How can you tell if the HD video you’re downloading is really HD?
Well for one the file size will be quite large. Secondly, you need to look at two other things, the Codec used and the bitrate. The Bitrate is basically the amount of data that is processed per second. How can you tell if the HD video you’re downloading is really HD? HDTV itself is 15Mbit/s while HD DVD is 36 and Blu-Ray is 54Mbits/s.
That video you get online probably isn’t pushing even the 15Mbit/s as that would translate into enormous file sizes. Apple’s iTunes HD video content for download is only pushing about 4Mbit/s, half of standard DVD. Xbox Live Video downloads are pushing about 7Mbits/s, half the standard HD bitrate. All of this translates into smaller file sizes and faster downloads. But it also results in data loss and a lower quality picture. So is it still HD video at that point? Technically, yes.
What’s the problem?
The problem is that many codecs allow video to be compressed at a wide variety of rates. H.264 which is in widespread use on the web can drop the bitrate to 1.5Mbits/s or approximately 10% of standard HDTV quality. Divx, MPEG2 and every other codec that utilizes this ‘lossy’ compression technique also allow for a variety of bitrates in order to tweak the file size to exactly what the user wants when compressing. I have an “HDTV XVID” file on my computer. Looking at the properties of it the resolution is 624×352, the length is 42:31 and it shows at 23 frames-per-second. The bitrate? 1.123Mbit/s and the file size is 358MB.
Is this then still HD video? The answer to that is simply NO. The resolution has dropped below the specified resolutions of HDTV and while the video plays well and looks good on the computer, it is not the quality of HD video. In fact, it’s far from it.
What can be done?
Honestly? Nothing. Many people do not want to wait and cannot afford storage space for full HD downloads. People are impatient and many are obviously happy to lose some quality and recoup it in time and storage space. While the Internet infrastructure and backbone are increasing in speed and bandwidth pipes, the lines to many homes are still speed-limited creating a bottleneck. Until everyone has fiber optic lines directly into their homes the download speed will not be able to maintain a full-HD video download.
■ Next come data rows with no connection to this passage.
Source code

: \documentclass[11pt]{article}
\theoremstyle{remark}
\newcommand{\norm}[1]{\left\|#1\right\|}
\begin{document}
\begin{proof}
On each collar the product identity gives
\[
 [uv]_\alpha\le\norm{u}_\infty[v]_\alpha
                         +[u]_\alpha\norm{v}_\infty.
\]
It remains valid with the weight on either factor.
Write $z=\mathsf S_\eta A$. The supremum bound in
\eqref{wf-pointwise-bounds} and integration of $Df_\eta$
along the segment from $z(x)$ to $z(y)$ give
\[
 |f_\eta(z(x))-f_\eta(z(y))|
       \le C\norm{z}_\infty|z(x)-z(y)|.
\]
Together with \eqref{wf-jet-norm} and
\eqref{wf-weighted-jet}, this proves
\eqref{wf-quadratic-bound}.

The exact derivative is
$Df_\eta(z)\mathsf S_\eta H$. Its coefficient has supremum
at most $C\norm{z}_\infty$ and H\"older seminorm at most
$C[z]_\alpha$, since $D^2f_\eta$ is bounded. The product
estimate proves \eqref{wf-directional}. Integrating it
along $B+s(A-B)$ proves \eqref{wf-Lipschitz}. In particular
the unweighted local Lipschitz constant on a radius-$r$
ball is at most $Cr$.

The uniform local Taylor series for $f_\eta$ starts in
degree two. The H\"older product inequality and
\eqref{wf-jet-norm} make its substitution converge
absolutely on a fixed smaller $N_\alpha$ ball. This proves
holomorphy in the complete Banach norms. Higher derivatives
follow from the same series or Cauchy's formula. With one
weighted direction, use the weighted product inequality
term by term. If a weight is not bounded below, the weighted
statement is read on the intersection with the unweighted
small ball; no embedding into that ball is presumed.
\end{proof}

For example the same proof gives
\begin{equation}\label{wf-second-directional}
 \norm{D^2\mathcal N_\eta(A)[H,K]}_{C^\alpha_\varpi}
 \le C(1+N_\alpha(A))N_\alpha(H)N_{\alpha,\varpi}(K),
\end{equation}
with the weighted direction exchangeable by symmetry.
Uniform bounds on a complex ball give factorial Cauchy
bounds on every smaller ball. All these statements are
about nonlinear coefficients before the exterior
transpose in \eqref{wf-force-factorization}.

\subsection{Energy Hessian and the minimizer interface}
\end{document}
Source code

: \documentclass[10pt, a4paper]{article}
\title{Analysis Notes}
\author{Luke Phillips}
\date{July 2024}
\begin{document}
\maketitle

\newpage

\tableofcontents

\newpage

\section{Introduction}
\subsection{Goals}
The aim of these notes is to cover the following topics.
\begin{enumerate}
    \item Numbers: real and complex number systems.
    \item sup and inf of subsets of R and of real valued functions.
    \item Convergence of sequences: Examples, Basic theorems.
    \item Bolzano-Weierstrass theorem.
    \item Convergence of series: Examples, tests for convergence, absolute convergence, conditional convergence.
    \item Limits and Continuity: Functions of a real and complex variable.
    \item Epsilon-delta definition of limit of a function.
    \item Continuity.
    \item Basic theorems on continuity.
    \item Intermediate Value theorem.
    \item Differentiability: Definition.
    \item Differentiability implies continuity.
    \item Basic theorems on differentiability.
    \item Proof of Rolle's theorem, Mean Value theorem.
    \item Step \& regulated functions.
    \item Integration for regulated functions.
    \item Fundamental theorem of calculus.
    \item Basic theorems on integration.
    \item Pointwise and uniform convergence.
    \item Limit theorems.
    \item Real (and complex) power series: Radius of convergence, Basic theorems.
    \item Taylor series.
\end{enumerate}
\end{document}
In fact even some satellite and cable providers (Comcast, DirectTV) were found to have been crunching their signals to fit more into the same pipeline effectively resulting in less-than-full-HD quality video signals while maintaining the technical definition of HD.
The problem is that the HD definition only takes into consideration the frame rate, resolution and interlacing. It does not take into consideration bitrate. So technically any 720P, 1080i or 1080p video is HD, even though it might look like shit.